- [Task brief]
Using the material below, copy every line where "volte" appears.

+++

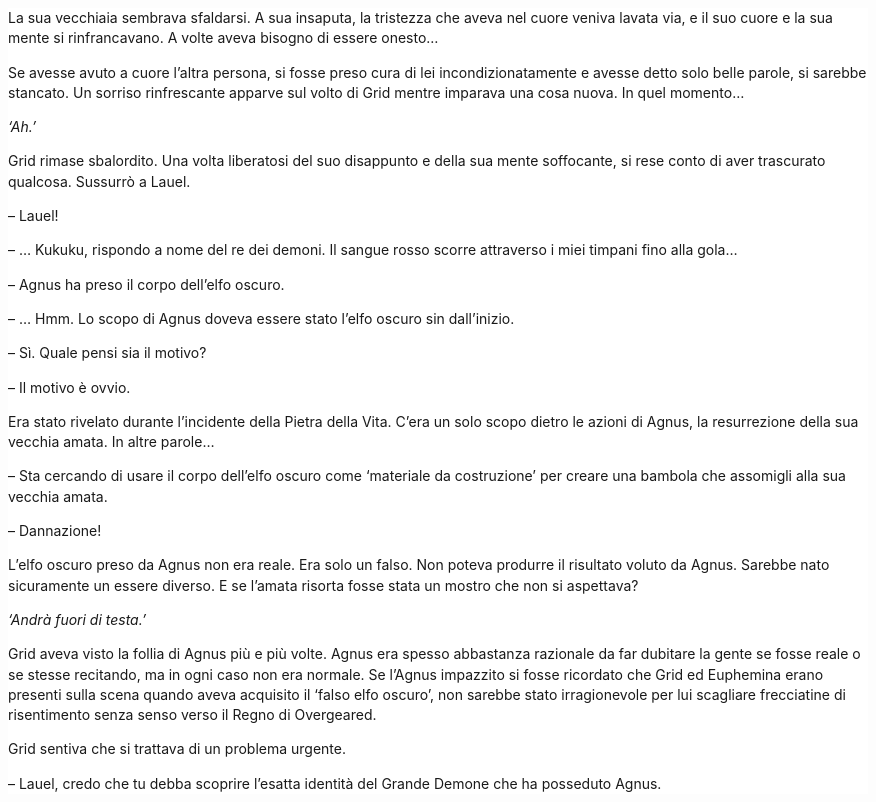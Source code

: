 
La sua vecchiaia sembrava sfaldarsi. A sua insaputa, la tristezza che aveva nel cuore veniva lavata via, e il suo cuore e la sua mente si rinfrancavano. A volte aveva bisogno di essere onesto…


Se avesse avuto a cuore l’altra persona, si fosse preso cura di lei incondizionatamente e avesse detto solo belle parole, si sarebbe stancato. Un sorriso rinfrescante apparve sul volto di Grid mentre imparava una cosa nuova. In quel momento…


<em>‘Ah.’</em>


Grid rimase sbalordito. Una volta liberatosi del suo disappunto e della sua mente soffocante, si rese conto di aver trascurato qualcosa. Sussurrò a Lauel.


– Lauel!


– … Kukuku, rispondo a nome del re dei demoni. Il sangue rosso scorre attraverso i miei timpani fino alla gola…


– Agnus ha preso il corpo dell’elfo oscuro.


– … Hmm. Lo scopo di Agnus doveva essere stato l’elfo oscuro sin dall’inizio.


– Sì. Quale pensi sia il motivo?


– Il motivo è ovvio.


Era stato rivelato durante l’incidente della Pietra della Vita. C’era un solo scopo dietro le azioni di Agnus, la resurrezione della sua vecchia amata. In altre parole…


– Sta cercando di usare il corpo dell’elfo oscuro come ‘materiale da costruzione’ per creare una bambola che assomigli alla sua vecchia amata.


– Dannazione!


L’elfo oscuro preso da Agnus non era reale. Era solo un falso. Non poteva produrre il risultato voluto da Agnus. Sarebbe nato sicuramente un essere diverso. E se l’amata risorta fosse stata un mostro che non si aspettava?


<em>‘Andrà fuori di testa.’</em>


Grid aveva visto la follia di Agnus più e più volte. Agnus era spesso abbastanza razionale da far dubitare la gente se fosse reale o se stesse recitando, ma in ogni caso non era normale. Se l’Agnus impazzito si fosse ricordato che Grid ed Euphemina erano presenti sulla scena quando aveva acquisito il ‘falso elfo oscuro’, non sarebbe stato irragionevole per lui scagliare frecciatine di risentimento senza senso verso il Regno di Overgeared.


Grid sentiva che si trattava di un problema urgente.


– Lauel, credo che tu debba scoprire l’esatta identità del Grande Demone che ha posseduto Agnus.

+++

- [Response area]
La sua vecchiaia sembrava sfaldarsi. A sua insaputa, la tristezza che aveva nel cuore veniva lavata via, e il suo cuore e la sua mente si rinfrancavano. A volte aveva bisogno di essere onesto…
Grid aveva visto la follia di Agnus più e più volte. Agnus era spesso abbastanza razionale da far dubitare la gente se fosse reale o se stesse recitando, ma in ogni caso non era normale. Se l’Agnus impazzito si fosse ricordato che Grid ed Euphemina erano presenti sulla scena quando aveva acquisito il ‘falso elfo oscuro’, non sarebbe stato irragionevole per lui scagliare frecciatine di risentimento senza senso verso il Regno di Overgeared.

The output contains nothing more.